TASK TO COMPLETE:
None of the pictures should appear; the lines from the line containing "<!--- START OF" through the last line of the listing must be repeated exactly.

INFORMATION SHOWN:

--------------------

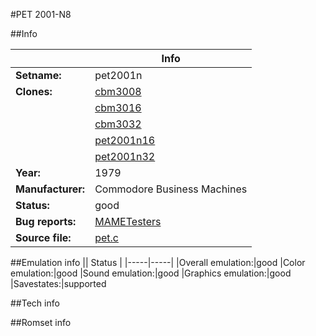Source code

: #PET 2001-N8

##Info

||Info|
|-----|-----|
|**Setname:**|pet2001n
|**Clones:**|[cbm3008](cbm3008.md)
||[cbm3016](cbm3016.md)
||[cbm3032](cbm3032.md)
||[pet2001n16](pet2001n16.md)
||[pet2001n32](pet2001n32.md)
|**Year:**|1979
|**Manufacturer:**|Commodore Business Machines
|**Status:**|good
|**Bug reports:**|[MAMETesters](http://mametesters.org/view_all_set.php?type=1&temporary=y&search=pet.c)
|**Source file:**|[pet.c](https://github.com/mamedev/mame/blob/master/src/mess/drivers/pet.c)

##Emulation info
|| Status |
|-----|-----|
|Overall emulation:|good
|Color emulation:|good
|Sound emulation:|good
|Graphics emulation:|good
|Savestates:|supported

##Tech info

##Romset info

<!--- START OF EDITED COMMENT DO NOT TOUCH TEXT ABOVE-->
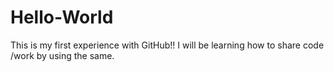 # Hello-World
This is my first experience with GitHub!!
I will be learning how to share code /work by using the same.

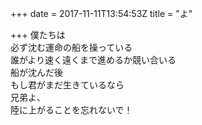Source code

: +++
date = 2017-11-11T13:54:53Z
title = "よ"

+++
僕たちは  
必ず沈む運命の船を操っている   
誰がより速く遠くまで進めるか競い合いる  
船が沈んだ後  
もし君がまだ生きているなら  
兄弟よ、  
陸に上がることを忘れないで！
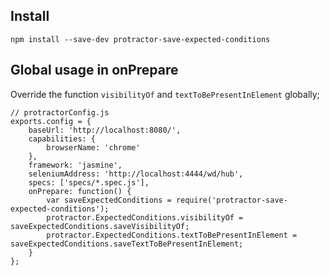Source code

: ## Install

    npm install --save-dev protractor-save-expected-conditions

## Global usage in onPrepare

Override the function `visibilityOf` and `textToBePresentInElement` globally;

    // protractorConfig.js
    exports.config = {
        baseUrl: 'http://localhost:8080/',
        capabilities: {
            browserName: 'chrome'
        },
        framework: 'jasmine',
        seleniumAddress: 'http://localhost:4444/wd/hub',
        specs: ['specs/*.spec.js'],
        onPrepare: function() {
            var saveExpectedConditions = require('protractor-save-expected-conditions');
            protractor.ExpectedConditions.visibilityOf = saveExpectedConditions.saveVisibilityOf;
            protractor.ExpectedConditions.textToBePresentInElement = saveExpectedConditions.saveTextToBePresentInElement;
        }
    };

--------------------

RESULT FOR THIS TASK:
<!--- START OF EDITED COMMENT DO NOT TOUCH TEXT ABOVE-->
 # Hello-World
This is my first experience with GitHub!!
I will be learning how to share code /work by using the same.

Source code

: +++
date = 2017-11-11T13:54:53Z
title = "よ"

+++
僕たちは  
必ず沈む運命の船を操っている   
誰がより速く遠くまで進めるか競い合いる  
船が沈んだ後  
もし君がまだ生きているなら  
兄弟よ、  
陸に上がることを忘れないで！
Source code

: ## Install

    npm install --save-dev protractor-save-expected-conditions

## Global usage in onPrepare

Override the function `visibilityOf` and `textToBePresentInElement` globally;

    // protractorConfig.js
    exports.config = {
        baseUrl: 'http://localhost:8080/',
        capabilities: {
            browserName: 'chrome'
        },
        framework: 'jasmine',
        seleniumAddress: 'http://localhost:4444/wd/hub',
        specs: ['specs/*.spec.js'],
        onPrepare: function() {
            var saveExpectedConditions = require('protractor-save-expected-conditions');
            protractor.ExpectedConditions.visibilityOf = saveExpectedConditions.saveVisibilityOf;
            protractor.ExpectedConditions.textToBePresentInElement = saveExpectedConditions.saveTextToBePresentInElement;
        }
    };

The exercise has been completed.